Pop Goes the World is the third studio album by Canadian new wave and synth-pop band Men Without Hats, released on June 29, 1987 by Mercury Records. It features the single "Pop Goes the World", which reached the Top 20 in Canada (achieving gold status) and the United States. The album went platinum in Canada.

Ian Anderson of Jethro Tull makes a guest appearance and plays the flute on the track "On Tuesday."

Other songs
Early in the recording sessions, a song called "The Same Halo" was recorded by the band for the album but was ultimately replaced by "Lose My Way" on the album.

"Jenny Wore Black" was first performed live in 1985 during the "Freeways" tour.

In 1990, Doroschuk wrote the song "A Funny Place (The World Is)", which reused part of the lyrics from "The Real World". It was recorded with Mitsou on her second studio album Terre des hommes (1990); Doroschuk sang backing vocals, played various instruments and produced the recording.

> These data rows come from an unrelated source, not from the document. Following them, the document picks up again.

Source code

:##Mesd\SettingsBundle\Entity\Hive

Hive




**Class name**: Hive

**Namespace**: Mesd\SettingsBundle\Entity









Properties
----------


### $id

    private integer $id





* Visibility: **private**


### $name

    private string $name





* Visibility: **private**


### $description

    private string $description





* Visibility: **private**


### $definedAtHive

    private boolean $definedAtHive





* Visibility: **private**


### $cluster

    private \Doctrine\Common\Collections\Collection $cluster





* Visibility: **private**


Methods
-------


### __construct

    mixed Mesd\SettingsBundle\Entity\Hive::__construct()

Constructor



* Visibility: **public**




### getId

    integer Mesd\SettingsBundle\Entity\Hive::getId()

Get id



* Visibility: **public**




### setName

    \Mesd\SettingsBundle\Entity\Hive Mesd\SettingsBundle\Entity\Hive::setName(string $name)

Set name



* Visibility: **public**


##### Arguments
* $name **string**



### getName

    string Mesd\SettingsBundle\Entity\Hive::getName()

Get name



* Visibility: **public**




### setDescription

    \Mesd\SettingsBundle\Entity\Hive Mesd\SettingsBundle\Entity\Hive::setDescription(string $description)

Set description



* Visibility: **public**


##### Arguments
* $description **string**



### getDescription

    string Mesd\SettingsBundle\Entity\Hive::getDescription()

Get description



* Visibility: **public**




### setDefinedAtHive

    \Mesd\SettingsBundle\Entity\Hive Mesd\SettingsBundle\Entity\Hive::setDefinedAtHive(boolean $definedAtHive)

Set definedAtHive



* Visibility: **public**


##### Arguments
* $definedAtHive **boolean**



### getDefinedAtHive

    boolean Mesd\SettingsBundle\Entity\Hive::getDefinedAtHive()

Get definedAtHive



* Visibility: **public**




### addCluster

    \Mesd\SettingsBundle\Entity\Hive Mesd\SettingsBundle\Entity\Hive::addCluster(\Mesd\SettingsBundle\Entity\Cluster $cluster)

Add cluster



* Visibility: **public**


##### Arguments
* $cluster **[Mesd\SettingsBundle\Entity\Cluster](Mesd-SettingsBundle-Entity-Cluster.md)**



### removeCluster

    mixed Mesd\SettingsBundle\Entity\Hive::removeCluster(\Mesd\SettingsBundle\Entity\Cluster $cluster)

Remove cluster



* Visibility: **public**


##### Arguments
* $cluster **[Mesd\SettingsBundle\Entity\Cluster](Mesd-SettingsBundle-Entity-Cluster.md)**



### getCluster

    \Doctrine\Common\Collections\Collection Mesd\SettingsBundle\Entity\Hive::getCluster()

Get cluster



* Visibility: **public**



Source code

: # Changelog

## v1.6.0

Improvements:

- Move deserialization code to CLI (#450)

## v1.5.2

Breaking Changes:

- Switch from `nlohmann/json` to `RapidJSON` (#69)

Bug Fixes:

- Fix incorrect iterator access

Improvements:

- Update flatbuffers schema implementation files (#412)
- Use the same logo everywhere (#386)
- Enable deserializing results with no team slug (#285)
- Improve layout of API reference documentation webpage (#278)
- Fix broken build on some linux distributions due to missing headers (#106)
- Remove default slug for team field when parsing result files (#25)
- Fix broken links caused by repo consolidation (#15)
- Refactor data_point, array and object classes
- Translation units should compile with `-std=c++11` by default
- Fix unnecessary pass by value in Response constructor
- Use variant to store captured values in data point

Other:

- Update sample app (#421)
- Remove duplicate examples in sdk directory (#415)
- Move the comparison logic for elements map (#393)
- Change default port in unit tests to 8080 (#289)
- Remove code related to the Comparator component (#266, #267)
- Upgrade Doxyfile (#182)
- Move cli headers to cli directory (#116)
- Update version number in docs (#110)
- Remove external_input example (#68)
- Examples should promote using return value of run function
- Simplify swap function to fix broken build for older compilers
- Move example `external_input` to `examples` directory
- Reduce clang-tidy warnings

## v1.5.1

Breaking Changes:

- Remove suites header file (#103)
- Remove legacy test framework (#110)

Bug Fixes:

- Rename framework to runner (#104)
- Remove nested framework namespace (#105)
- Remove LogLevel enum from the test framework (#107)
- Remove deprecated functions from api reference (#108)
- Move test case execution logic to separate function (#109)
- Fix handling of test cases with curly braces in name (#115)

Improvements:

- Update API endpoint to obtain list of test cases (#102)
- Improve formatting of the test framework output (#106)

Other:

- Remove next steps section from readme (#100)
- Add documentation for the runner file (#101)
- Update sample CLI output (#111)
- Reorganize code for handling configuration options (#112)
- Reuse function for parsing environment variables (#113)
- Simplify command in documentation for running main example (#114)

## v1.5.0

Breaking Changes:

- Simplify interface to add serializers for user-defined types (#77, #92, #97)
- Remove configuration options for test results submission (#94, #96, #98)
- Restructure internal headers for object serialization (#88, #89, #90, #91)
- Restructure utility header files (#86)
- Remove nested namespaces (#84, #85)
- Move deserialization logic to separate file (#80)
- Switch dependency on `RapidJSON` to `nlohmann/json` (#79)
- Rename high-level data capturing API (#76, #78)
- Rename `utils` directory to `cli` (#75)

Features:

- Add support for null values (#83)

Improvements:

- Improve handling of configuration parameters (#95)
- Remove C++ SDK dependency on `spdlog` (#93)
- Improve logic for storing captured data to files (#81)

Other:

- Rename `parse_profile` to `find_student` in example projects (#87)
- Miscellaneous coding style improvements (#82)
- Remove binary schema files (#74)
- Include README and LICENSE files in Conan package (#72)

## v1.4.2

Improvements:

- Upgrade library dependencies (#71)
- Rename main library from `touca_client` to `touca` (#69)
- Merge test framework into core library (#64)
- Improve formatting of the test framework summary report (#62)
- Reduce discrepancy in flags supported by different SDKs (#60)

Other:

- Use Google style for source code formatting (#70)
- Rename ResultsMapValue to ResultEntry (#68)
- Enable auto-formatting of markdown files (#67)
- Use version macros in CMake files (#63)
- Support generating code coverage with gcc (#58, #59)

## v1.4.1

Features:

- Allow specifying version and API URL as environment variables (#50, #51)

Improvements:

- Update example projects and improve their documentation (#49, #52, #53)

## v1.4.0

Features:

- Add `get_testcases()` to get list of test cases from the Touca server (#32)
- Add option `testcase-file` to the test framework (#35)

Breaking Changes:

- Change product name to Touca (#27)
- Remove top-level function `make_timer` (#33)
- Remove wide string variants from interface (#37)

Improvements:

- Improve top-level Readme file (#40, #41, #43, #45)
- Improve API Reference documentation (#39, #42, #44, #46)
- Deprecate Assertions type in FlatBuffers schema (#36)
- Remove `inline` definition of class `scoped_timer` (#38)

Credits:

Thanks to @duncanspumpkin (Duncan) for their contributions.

A French-language demo called "Pyjamarama" was recorded the following year.

Singles
Along with the title track, two other singles from this album were released, but neither got much notice. These singles were "Moonbeam", which featured a complementing music video, and "O Sole Mio" that was backed by "Lose My Way" as a promo single.

Track listing
All tracks written by Ivan Doroschuk.

Side one
 "Intro" – 1:49
 "Pop Goes the World" – 3:43
 "On Tuesday" – 4:08
 "Bright Side of the Sun" – 0:42
 "O Sole Mio" – 3:57
 "Lose My Way" – 3:10
 "The Real World" – 4:24

Side two
"Moonbeam" – 3:37
 "In the Name of Angels" – 3:49
 "La Valse d'Eugénie" – 1:28
 "Jenny Wore Black" – 2:57
 "Intro/Walk on Water" – 5:43
 "The End (Of the World)" – 3:23

Personnel
Men Without Hats
 Ivan Doroschuk — vocals, guitar, keyboards, drum programming
 Stefan Doroschuk — vocals, guitar, bass, keyboards
 Lenny Pinkas — keyboards

Special Guest
 Ian Anderson — flute on "On Tuesday"

The album artwork, however, lists the following:

 Ivan — vocals
 Johnny — guitar
 Jenny — bass
 J. Bonhomme — drums
 and a little baby on keyboards

Johnny, Jenny, J. Bonhomme and the baby were actually characters from the opening song "Pop Goes the World"—the album graphics were designed to reference their roles in the song, which opens with the line "Johnny played gee-tar, Jenny played bass."  The album follows a loose conceptual thread, and Johnny and Jenny go on to appear as characters in numerous other songs on the disc, being mentioned by name in "In the Name of Angels" "Jenny Wore Black" and "The End (Of The World)".  The role of "Johnny" on the album cover (and in videos) was played by Stefan Doroschuk, the band's actual guitarist. The actress who played Jenny is unknown, although she is often believed to be Louise Court.
Bonhomme is also referenced in the song "Pop Goes The World" (as "a big bonhomme").  A  is a snowman; a character known as "Bonhomme Carnaval" (a man in a stylized snowman costume with a stocking cap or a top hat) is a common mascot at Quebec winter carnivals.  The album cover shows the character Bonhomme as the band's drummer.  The initial J. would seem to be a multi-lingual pun, referencing both the French phrase "Joyeux bonhomme", as well as the English rock drummer John Bonham.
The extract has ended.